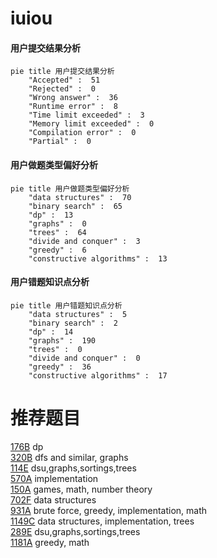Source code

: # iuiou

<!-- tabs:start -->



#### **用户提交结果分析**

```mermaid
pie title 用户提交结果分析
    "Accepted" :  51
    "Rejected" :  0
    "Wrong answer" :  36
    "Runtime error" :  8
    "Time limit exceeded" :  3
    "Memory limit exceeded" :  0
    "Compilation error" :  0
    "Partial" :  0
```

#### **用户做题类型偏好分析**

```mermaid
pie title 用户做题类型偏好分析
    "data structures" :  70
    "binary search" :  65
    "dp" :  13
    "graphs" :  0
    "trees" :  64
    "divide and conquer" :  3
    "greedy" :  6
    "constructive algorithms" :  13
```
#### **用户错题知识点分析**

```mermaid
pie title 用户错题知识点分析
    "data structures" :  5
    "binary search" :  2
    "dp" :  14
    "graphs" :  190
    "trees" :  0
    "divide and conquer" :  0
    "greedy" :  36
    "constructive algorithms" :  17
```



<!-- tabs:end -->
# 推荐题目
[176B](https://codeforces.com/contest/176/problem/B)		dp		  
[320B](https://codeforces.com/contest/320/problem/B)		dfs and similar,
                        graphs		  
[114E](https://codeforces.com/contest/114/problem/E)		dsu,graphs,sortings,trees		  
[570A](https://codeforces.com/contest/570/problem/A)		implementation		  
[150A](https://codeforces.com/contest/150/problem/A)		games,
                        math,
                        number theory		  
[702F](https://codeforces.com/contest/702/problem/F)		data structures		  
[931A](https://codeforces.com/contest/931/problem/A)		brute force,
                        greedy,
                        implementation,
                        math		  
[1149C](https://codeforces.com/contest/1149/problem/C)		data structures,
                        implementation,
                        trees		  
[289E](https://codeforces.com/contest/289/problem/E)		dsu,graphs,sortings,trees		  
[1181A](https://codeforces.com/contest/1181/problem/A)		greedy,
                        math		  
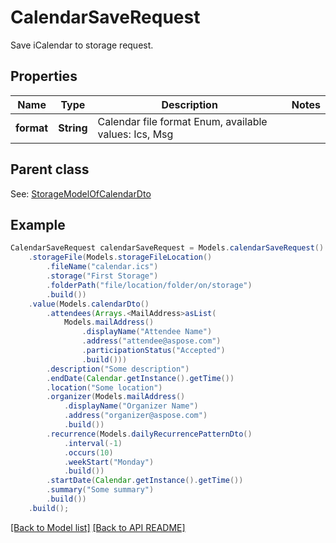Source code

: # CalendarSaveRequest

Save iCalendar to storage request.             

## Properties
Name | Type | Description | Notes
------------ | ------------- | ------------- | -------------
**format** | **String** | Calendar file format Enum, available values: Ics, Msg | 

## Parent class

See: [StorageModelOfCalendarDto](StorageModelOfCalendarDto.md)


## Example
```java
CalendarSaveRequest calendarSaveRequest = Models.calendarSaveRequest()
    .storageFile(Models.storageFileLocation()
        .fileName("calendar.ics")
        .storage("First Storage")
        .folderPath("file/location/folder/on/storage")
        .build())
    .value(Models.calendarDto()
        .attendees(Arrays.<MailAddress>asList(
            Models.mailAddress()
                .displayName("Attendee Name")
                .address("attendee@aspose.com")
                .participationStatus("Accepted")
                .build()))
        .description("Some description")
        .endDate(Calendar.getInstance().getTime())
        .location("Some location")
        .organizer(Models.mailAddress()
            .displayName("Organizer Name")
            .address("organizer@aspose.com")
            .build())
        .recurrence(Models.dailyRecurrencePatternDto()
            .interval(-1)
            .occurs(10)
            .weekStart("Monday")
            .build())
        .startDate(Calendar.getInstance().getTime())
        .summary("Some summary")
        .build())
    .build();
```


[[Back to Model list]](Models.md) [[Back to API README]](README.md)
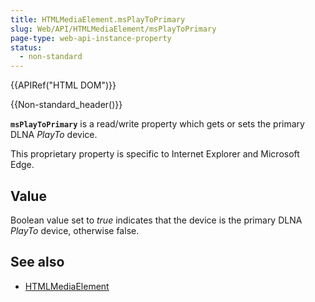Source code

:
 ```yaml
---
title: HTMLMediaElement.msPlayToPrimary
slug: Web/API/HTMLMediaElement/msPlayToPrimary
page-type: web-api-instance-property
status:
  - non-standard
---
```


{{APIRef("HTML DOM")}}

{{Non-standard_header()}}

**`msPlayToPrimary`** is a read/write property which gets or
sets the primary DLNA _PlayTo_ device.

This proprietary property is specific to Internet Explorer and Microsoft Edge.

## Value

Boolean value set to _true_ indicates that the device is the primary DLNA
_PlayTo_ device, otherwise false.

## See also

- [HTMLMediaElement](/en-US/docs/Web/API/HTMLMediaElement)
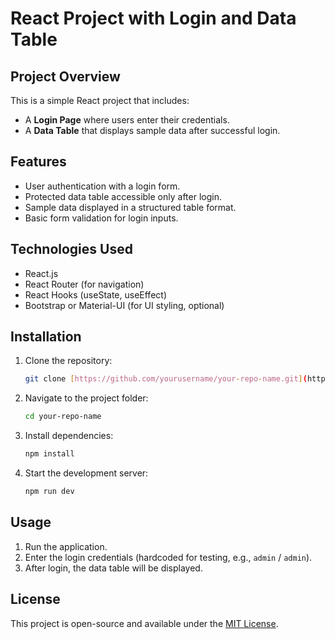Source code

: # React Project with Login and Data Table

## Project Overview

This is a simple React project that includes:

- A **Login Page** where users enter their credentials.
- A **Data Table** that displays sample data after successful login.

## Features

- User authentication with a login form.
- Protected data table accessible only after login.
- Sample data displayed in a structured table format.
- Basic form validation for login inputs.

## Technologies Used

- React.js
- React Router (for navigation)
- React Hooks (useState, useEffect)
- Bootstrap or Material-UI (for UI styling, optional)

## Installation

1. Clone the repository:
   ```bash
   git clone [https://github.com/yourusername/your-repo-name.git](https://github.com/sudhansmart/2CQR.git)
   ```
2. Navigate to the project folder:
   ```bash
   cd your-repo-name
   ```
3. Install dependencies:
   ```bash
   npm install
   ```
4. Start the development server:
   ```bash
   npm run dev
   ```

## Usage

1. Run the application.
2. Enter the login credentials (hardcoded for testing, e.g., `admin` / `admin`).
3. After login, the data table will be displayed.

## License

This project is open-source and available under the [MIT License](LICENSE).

--- --- ---

** THE TASK **
Write out, without alteration, the line that contains "- React Router (for navigation)" and all subsequent lines down to the end of the data above.

** SOLUTION TO THIS TASK **
- React Router (for navigation)
- React Hooks (useState, useEffect)
- Bootstrap or Material-UI (for UI styling, optional)

## Installation

1. Clone the repository:
   ```bash
   git clone [https://github.com/yourusername/your-repo-name.git](https://github.com/sudhansmart/2CQR.git)
   ```
2. Navigate to the project folder:
   ```bash
   cd your-repo-name
   ```
3. Install dependencies:
   ```bash
   npm install
   ```
4. Start the development server:
   ```bash
   npm run dev
   ```

## Usage

1. Run the application.
2. Enter the login credentials (hardcoded for testing, e.g., `admin` / `admin`).
3. After login, the data table will be displayed.

## License

This project is open-source and available under the [MIT License](LICENSE).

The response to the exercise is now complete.